» **EXERCISE REQUIREMENTS**
Take the lines below beginning at the line that has "The soundtrack, composed" and stopping after the line that has "## 📢 Conclusion", and print them exactly as they are, with no other lines.
# # # # #
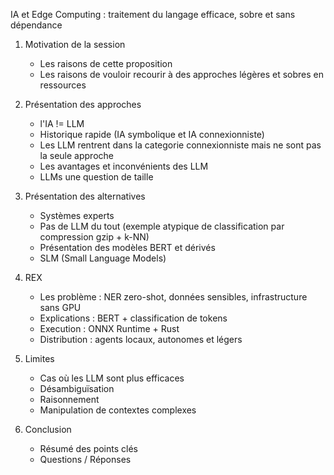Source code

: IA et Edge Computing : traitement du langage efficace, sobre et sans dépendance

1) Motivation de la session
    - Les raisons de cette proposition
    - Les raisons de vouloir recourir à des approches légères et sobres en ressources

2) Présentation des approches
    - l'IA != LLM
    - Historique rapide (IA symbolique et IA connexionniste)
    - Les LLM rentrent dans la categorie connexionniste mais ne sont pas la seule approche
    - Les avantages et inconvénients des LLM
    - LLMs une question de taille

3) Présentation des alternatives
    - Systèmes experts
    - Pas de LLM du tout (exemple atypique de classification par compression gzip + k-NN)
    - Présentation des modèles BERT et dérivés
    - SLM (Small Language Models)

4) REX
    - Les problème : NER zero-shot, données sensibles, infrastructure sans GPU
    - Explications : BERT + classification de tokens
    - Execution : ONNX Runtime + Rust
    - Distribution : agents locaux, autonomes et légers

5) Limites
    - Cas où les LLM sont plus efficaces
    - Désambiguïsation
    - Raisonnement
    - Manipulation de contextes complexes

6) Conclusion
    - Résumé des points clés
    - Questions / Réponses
# # # # #
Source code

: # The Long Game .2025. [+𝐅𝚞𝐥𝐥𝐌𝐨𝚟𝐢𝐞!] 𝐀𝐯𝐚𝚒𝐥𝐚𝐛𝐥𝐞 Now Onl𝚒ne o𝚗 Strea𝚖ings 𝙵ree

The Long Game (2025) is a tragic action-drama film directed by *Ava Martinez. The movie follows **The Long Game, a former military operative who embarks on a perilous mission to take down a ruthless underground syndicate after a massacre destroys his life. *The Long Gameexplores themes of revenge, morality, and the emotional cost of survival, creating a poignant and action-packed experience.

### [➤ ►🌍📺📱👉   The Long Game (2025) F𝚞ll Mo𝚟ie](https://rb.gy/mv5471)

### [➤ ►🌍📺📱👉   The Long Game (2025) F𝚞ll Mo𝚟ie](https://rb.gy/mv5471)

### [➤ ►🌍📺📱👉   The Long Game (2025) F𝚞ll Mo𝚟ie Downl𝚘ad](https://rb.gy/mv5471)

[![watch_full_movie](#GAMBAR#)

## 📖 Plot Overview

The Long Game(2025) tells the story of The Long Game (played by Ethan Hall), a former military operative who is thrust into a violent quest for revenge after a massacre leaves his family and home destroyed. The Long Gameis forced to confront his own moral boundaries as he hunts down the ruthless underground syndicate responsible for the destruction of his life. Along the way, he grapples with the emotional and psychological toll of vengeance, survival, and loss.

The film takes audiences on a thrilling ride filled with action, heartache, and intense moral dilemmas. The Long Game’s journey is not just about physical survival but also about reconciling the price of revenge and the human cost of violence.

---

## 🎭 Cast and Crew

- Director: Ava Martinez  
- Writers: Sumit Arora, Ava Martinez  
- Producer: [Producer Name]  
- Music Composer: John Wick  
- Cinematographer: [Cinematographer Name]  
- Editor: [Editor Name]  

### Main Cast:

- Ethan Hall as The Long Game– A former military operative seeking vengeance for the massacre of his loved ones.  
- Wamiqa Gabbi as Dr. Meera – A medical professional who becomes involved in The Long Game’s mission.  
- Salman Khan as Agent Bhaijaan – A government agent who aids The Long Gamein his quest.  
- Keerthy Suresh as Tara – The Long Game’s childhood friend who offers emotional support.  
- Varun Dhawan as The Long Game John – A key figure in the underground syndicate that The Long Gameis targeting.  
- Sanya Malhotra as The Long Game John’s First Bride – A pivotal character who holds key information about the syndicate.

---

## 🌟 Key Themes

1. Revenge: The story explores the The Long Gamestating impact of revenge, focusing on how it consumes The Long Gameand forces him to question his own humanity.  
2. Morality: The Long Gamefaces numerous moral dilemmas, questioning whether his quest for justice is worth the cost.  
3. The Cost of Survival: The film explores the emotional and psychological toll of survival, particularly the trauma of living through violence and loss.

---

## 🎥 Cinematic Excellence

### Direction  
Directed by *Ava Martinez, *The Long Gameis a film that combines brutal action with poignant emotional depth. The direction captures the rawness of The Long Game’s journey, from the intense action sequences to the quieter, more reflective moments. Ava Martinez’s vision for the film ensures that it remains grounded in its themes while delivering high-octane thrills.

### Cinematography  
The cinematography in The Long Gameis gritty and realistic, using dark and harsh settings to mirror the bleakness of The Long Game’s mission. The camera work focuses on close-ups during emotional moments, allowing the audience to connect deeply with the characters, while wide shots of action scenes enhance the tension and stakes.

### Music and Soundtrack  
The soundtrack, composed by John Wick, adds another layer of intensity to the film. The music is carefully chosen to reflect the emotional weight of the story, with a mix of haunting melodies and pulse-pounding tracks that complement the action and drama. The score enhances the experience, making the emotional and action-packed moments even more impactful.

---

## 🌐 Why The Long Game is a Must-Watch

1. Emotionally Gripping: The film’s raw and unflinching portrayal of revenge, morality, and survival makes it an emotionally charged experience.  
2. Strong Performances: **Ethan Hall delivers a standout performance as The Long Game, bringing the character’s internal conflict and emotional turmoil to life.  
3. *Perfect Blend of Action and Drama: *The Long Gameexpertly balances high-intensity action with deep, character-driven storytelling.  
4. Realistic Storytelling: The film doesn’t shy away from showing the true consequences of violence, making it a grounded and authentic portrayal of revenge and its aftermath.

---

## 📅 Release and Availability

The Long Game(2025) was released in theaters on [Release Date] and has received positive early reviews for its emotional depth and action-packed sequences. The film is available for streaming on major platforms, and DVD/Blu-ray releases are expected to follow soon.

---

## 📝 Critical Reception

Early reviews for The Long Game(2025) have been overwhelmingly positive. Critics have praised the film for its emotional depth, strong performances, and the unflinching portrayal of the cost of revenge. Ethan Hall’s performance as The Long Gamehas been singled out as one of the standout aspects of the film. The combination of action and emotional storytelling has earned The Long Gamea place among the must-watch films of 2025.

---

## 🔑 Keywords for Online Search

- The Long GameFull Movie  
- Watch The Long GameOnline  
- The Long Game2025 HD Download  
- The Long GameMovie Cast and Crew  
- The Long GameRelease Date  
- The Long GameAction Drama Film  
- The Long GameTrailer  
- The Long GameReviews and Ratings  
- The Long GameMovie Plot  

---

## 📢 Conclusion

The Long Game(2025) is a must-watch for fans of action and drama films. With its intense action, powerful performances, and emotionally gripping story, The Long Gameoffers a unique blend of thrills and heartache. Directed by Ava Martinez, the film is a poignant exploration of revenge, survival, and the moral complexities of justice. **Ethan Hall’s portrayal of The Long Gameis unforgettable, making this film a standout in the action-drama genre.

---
# # # # #
» **EXERCISE RESULT**
The soundtrack, composed by John Wick, adds another layer of intensity to the film. The music is carefully chosen to reflect the emotional weight of the story, with a mix of haunting melodies and pulse-pounding tracks that complement the action and drama. The score enhances the experience, making the emotional and action-packed moments even more impactful.

---

## 🌐 Why The Long Game is a Must-Watch

1. Emotionally Gripping: The film’s raw and unflinching portrayal of revenge, morality, and survival makes it an emotionally charged experience.  
2. Strong Performances: **Ethan Hall delivers a standout performance as The Long Game, bringing the character’s internal conflict and emotional turmoil to life.  
3. *Perfect Blend of Action and Drama: *The Long Gameexpertly balances high-intensity action with deep, character-driven storytelling.  
4. Realistic Storytelling: The film doesn’t shy away from showing the true consequences of violence, making it a grounded and authentic portrayal of revenge and its aftermath.

---

## 📅 Release and Availability

The Long Game(2025) was released in theaters on [Release Date] and has received positive early reviews for its emotional depth and action-packed sequences. The film is available for streaming on major platforms, and DVD/Blu-ray releases are expected to follow soon.

---

## 📝 Critical Reception

Early reviews for The Long Game(2025) have been overwhelmingly positive. Critics have praised the film for its emotional depth, strong performances, and the unflinching portrayal of the cost of revenge. Ethan Hall’s performance as The Long Gamehas been singled out as one of the standout aspects of the film. The combination of action and emotional storytelling has earned The Long Gamea place among the must-watch films of 2025.

---

## 🔑 Keywords for Online Search

- The Long GameFull Movie  
- Watch The Long GameOnline  
- The Long Game2025 HD Download  
- The Long GameMovie Cast and Crew  
- The Long GameRelease Date  
- The Long GameAction Drama Film  
- The Long GameTrailer  
- The Long GameReviews and Ratings  
- The Long GameMovie Plot  

---

## 📢 Conclusion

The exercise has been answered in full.